In Theory, Darling: Searching for José Esteban Muñoz and the Queer Imagination by Marcos Gonsalez | NONFICTION

Marcos Gonsalez found his greatest source of joy when he encountered queer theory in college. As they put it, "queers and college go together like peanut butter and jelly," and for them, this was especially true. Seeing himself reflected in the work José Esteban Muñoz was life-changing: Muñoz's theory of disidentification empowered Gonsalez to reclaim their Latinx and queer identities--and inspired him to push back against the largely-white monolith of queer theory.

In the sophisticated yet intimately disarming prose of In Theory, Darling, Gonsalez takes his copy of Disidentifications to the gay bar, to the classroom, to their childhome and beyond, inviting us to go along with him as he limns the queerness of reality TV, mourns the victims of the Pulse nightclub massacre, searches for their uncle in Paris Is Burning, looks for Muñoz's legacy in the streets of New York, and situates themself in the lineage of the queer elders who have come before him.
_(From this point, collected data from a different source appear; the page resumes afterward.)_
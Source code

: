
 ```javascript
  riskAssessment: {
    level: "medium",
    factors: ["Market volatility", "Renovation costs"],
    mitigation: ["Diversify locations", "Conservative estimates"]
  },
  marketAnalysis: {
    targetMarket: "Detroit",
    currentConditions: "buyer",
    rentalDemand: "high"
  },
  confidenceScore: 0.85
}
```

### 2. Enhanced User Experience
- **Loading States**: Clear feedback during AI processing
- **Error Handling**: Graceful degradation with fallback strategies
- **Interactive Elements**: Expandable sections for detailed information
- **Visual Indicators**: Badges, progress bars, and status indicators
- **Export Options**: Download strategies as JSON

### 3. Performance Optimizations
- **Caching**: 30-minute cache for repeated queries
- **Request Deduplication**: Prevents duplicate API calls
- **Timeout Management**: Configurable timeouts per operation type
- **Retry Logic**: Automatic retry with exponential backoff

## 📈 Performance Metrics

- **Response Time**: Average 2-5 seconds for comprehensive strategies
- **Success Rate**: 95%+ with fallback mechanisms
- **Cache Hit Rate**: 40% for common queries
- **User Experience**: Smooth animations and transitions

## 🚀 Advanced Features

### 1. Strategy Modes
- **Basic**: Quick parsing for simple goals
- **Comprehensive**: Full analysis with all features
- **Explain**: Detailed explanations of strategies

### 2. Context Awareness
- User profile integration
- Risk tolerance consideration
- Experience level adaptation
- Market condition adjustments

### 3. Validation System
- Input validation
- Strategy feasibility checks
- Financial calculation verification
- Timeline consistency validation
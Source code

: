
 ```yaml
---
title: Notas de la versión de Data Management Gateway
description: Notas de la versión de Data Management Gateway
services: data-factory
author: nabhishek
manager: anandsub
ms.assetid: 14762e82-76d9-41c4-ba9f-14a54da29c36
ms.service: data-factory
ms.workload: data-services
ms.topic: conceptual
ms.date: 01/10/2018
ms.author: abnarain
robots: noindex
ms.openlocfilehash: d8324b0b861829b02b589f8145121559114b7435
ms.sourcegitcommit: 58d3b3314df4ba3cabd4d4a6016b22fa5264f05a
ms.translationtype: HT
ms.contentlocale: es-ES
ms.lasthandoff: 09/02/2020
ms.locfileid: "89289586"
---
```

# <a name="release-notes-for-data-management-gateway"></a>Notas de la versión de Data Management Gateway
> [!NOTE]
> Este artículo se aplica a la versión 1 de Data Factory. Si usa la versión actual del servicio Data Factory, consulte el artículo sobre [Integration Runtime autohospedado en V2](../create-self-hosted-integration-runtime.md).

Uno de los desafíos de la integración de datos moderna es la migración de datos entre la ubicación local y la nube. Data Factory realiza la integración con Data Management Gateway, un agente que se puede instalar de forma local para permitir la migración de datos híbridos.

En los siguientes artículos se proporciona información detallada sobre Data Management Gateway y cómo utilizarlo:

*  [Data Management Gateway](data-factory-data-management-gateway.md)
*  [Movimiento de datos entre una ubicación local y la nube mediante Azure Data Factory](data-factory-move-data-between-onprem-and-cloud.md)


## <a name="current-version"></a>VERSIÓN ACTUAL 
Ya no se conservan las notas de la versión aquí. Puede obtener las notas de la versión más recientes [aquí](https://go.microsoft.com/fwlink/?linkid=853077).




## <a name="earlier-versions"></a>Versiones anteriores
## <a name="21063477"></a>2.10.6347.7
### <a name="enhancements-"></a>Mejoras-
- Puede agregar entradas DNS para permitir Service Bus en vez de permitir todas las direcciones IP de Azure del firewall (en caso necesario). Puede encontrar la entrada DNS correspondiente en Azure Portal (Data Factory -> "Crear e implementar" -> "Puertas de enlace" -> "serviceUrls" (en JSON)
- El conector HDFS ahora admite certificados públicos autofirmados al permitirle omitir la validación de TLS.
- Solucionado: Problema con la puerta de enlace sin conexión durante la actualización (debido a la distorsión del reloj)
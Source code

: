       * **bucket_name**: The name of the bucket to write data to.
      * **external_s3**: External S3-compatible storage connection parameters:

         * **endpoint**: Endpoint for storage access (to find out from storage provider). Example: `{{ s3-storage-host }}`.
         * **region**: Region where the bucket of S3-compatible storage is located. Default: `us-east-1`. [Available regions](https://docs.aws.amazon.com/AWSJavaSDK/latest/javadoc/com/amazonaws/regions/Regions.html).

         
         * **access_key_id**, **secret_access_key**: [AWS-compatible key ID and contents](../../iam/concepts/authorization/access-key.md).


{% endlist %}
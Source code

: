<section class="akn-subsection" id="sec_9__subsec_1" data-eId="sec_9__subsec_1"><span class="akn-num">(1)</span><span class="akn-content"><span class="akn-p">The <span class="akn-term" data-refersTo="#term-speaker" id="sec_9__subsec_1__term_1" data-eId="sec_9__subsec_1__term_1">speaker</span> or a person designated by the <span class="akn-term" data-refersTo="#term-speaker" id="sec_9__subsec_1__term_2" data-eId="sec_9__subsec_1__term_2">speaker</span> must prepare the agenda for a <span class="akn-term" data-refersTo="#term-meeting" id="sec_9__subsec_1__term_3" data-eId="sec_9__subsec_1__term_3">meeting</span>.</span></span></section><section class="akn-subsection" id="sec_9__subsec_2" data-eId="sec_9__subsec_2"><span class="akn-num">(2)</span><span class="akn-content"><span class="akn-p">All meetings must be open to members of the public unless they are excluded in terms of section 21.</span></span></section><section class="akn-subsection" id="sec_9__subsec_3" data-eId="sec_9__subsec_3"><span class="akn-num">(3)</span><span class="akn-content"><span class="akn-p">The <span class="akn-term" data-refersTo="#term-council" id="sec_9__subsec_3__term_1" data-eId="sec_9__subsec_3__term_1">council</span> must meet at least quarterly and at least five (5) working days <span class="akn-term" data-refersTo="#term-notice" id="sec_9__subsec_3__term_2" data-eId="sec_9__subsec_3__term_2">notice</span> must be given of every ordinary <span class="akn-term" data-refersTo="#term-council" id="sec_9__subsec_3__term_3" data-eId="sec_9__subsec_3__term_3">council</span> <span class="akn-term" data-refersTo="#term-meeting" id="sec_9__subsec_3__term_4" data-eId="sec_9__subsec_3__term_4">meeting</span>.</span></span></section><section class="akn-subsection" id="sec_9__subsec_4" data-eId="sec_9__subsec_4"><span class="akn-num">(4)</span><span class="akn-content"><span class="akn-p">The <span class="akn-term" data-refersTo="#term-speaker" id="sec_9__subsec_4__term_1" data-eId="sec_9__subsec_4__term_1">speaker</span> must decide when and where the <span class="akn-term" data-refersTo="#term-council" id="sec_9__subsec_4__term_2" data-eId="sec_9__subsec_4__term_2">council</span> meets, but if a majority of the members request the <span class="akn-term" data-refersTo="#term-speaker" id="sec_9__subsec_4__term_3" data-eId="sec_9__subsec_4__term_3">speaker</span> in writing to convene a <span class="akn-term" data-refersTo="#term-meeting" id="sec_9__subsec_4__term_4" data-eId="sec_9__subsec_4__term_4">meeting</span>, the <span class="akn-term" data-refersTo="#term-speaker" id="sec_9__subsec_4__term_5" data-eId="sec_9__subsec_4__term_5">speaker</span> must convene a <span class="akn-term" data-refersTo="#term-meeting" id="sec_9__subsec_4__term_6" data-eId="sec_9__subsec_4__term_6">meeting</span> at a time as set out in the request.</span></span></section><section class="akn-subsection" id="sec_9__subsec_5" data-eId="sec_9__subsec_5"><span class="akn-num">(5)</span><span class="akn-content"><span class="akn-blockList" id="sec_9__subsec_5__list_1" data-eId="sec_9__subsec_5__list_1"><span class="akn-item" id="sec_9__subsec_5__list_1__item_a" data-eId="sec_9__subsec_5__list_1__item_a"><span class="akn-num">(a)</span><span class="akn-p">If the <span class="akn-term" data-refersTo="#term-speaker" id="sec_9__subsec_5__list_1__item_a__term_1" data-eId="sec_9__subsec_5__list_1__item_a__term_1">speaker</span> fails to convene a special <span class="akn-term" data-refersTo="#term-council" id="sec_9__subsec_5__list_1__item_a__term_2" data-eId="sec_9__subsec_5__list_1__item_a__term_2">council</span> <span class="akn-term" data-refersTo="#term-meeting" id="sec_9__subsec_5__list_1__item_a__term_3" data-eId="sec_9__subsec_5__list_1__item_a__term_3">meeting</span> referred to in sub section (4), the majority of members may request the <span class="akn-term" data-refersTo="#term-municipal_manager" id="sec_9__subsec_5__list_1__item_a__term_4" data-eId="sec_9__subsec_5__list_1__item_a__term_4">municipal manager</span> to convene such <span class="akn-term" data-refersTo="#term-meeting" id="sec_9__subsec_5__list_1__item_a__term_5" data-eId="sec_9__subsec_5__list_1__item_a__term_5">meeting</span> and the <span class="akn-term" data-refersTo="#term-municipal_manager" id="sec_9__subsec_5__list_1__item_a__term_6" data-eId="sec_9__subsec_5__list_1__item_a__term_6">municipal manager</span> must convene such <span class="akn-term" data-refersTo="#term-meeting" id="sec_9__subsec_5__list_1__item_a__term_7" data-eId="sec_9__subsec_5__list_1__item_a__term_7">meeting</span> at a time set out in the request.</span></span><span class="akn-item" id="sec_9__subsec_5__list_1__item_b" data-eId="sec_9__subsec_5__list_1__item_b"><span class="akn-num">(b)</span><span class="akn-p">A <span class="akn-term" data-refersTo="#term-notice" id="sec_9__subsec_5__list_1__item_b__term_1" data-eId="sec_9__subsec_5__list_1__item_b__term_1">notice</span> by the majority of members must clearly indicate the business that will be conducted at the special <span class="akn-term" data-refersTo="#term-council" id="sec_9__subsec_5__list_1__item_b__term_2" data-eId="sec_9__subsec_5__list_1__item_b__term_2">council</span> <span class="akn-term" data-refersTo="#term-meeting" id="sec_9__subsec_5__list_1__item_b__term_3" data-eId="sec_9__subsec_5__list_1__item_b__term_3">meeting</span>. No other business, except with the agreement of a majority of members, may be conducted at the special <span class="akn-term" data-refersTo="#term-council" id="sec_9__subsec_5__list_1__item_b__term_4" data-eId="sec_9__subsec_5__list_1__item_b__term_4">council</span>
Conversational yet deeply analytical, intimate yet wide-ranging, youthful yet sophisticated, Gonsalez's essays crackle with intellectual energy--and remind us just how life-giving theory can be.

 

Along Came Amor by Alexis Daria | ADULT FICTION

No strings

After Ava Rodriguez’s now-ex-husband declares he wants to “follow his dreams”—which no longer include her—she’s left questioning everything she thought she wanted. So when a handsome hotelier flirts with her, Ava vows to stop overthinking and embrace the opportunity for an epic one-night-stand.

No feelings 

Roman Vázquez’s sole focus is the empire he built from the ground up. He lives and dies by his schedule, but the gorgeous stranger grimacing into her cocktail inspires him to change his plans for the evening. At first, it’s easy for Roman to agree to Ava’s rules: no strings, no feelings. But one night isn’t enough, and the more they meet, the more he wants.

No falling in love

Roman is the perfect fling, until Ava sees him at her cousin’s engagement party—as the groom’s best man, no less! Maintaining her boundaries becomes a lot more complicated as she tries to hide their relationship from her family, but Roman isn’t content being her dirty little secret. With her future uncertain and her family pressuring her from all sides, Ava will have to decide if love is worth the risk—again.

 

Day of the Dead Girl, Volume 1 by A. J. Mendez & Aimee Garcia | Art by Belén Culebras |GRAPHIC NOVEL

Death is never the end of the story. Coroner Sam Castillo will learn this the hard way, when a supernatural serial killer targets her hometown just as she moves back. A skeptical woman of science, Sam butts heads with her spiritual mother Ana, a leader of a witch coven specializing in Brujeria. But when the coven's Brujas start turning up murdered, Sam and Ana must work together to find the killer and save their town's Day of the Dead festival from turning into an occult bloodbath. As if sharing a bathroom with her mom wasn't hard enough.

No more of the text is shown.